Stored data entries
☆ ☆ ☆
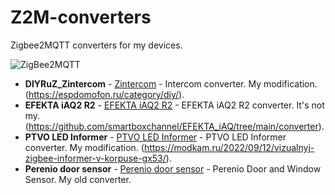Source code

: # Z2M-converters 
Zigbee2MQTT converters for my devices.

![ZigBee2MQTT](https://img.shields.io/badge/ZigBee2MQTT-v1.35-yellow.svg)

- **DIYRuZ_Zintercom** - [Zintercom](https://github.com/Toropyga/Z2M-converters/blob/main/converters/DIYRuZ_Zintercom_1.35.js) - Intercom converter. My modification. (https://espdomofon.ru/category/diy/).
- **EFEKTA iAQ2 R2** - [EFEKTA iAQ2 R2](https://github.com/Toropyga/Z2M-converters/blob/main/converters/EFEKTA_iAQ2_R2.js) - EFEKTA iAQ2 R2 converter. It's not my. (https://github.com/smartboxchannel/EFEKTA_iAQ/tree/main/converter).
- **PTVO LED Informer** - [PTVO LED Informer](https://github.com/Toropyga/Z2M-converters/blob/main/converters/ptvo_led_inform_1.35.js) - PTVO LED Informer converter.  My modification. (https://modkam.ru/2022/09/12/vizualnyj-zigbee-informer-v-korpuse-gx53/).
- **Perenio door sensor** - [Perenio door sensor](https://github.com/Toropyga/Z2M-converters/blob/main/converters/perenio.js) - Perenio Door and Window Sensor. My old converter.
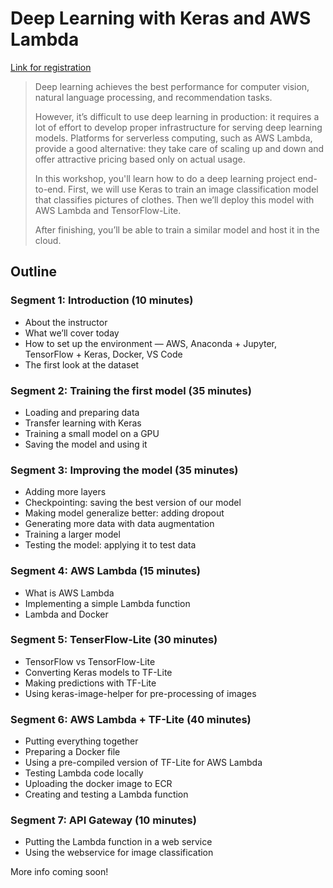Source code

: # Deep Learning with Keras and AWS Lambda

[Link for registration](https://learning.oreilly.com/live-events/deep-learning-with-keras-and-aws-lambda/0636920060925/0636920060924/)

> Deep learning achieves the best performance for computer vision, natural language processing, and recommendation tasks.
> 
> However, it’s difficult to use deep learning in production: it requires a lot of effort to develop proper infrastructure for serving deep learning models. Platforms for serverless computing, such as AWS Lambda, provide a good alternative: they take care of scaling up and down and offer attractive pricing based only on actual usage.
> 
> In this workshop, you'll learn how to do a deep learning project end-to-end. First, we will use Keras to train an image classification model that classifies pictures of clothes. Then we’ll deploy this model with AWS Lambda and TensorFlow-Lite.
>
> After finishing, you’ll be able to train a similar model and host it in the cloud. 


## Outline

### Segment 1: Introduction (10 minutes)

* About the instructor
* What we’ll cover today
* How to set up the environment — AWS, Anaconda + Jupyter, TensorFlow + Keras, Docker, VS Code
* The first look at the dataset

### Segment 2: Training the first model (35 minutes)

* Loading and preparing data
* Transfer learning with Keras
* Training a small model on a GPU
* Saving the model and using it

### Segment 3: Improving the model (35 minutes)

* Adding more layers
* Checkpointing: saving the best version of our model
* Making model generalize better: adding dropout
* Generating more data with data augmentation
* Training a larger model
* Testing the model: applying it to test data

### Segment 4: AWS Lambda (15 minutes)

* What is AWS Lambda
* Implementing a simple Lambda function
* Lambda and Docker 

### Segment 5: TenserFlow-Lite (30 minutes)

* TensorFlow vs TensorFlow-Lite
* Converting Keras models to TF-Lite
* Making predictions with TF-Lite
* Using keras-image-helper for pre-processing of images

### Segment 6: AWS Lambda + TF-Lite (40 minutes)

* Putting everything together
* Preparing a Docker file 
* Using a pre-compiled version of TF-Lite for AWS Lambda
* Testing Lambda code locally
* Uploading the docker image to ECR 
* Creating and testing a Lambda function
  
### Segment 7: API Gateway (10 minutes)

* Putting the Lambda function in a web service
* Using the webservice for image classification


More info coming soon!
☆ ☆ ☆
-- Your goal --
Restate the data word for word while omitting each picture.

-- Task solution --
Source code

: # Z2M-converters 
Zigbee2MQTT converters for my devices.

![ZigBee2MQTT](https://img.shields.io/badge/ZigBee2MQTT-v1.35-yellow.svg)

- **DIYRuZ_Zintercom** - [Zintercom](https://github.com/Toropyga/Z2M-converters/blob/main/converters/DIYRuZ_Zintercom_1.35.js) - Intercom converter. My modification. (https://espdomofon.ru/category/diy/).
- **EFEKTA iAQ2 R2** - [EFEKTA iAQ2 R2](https://github.com/Toropyga/Z2M-converters/blob/main/converters/EFEKTA_iAQ2_R2.js) - EFEKTA iAQ2 R2 converter. It's not my. (https://github.com/smartboxchannel/EFEKTA_iAQ/tree/main/converter).
- **PTVO LED Informer** - [PTVO LED Informer](https://github.com/Toropyga/Z2M-converters/blob/main/converters/ptvo_led_inform_1.35.js) - PTVO LED Informer converter.  My modification. (https://modkam.ru/2022/09/12/vizualnyj-zigbee-informer-v-korpuse-gx53/).
- **Perenio door sensor** - [Perenio door sensor](https://github.com/Toropyga/Z2M-converters/blob/main/converters/perenio.js) - Perenio Door and Window Sensor. My old converter.
Source code

: # Deep Learning with Keras and AWS Lambda

[Link for registration](https://learning.oreilly.com/live-events/deep-learning-with-keras-and-aws-lambda/0636920060925/0636920060924/)

> Deep learning achieves the best performance for computer vision, natural language processing, and recommendation tasks.
> 
> However, it’s difficult to use deep learning in production: it requires a lot of effort to develop proper infrastructure for serving deep learning models. Platforms for serverless computing, such as AWS Lambda, provide a good alternative: they take care of scaling up and down and offer attractive pricing based only on actual usage.
> 
> In this workshop, you'll learn how to do a deep learning project end-to-end. First, we will use Keras to train an image classification model that classifies pictures of clothes. Then we’ll deploy this model with AWS Lambda and TensorFlow-Lite.
>
> After finishing, you’ll be able to train a similar model and host it in the cloud. 


## Outline

### Segment 1: Introduction (10 minutes)

* About the instructor
* What we’ll cover today
* How to set up the environment — AWS, Anaconda + Jupyter, TensorFlow + Keras, Docker, VS Code
* The first look at the dataset

### Segment 2: Training the first model (35 minutes)

* Loading and preparing data
* Transfer learning with Keras
* Training a small model on a GPU
* Saving the model and using it

### Segment 3: Improving the model (35 minutes)

* Adding more layers
* Checkpointing: saving the best version of our model
* Making model generalize better: adding dropout
* Generating more data with data augmentation
* Training a larger model
* Testing the model: applying it to test data

### Segment 4: AWS Lambda (15 minutes)

* What is AWS Lambda
* Implementing a simple Lambda function
* Lambda and Docker 

### Segment 5: TenserFlow-Lite (30 minutes)

* TensorFlow vs TensorFlow-Lite
* Converting Keras models to TF-Lite
* Making predictions with TF-Lite
* Using keras-image-helper for pre-processing of images

### Segment 6: AWS Lambda + TF-Lite (40 minutes)

* Putting everything together
* Preparing a Docker file 
* Using a pre-compiled version of TF-Lite for AWS Lambda
* Testing Lambda code locally
* Uploading the docker image to ECR 
* Creating and testing a Lambda function
  
### Segment 7: API Gateway (10 minutes)

* Putting the Lambda function in a web service
* Using the webservice for image classification


More info coming soon!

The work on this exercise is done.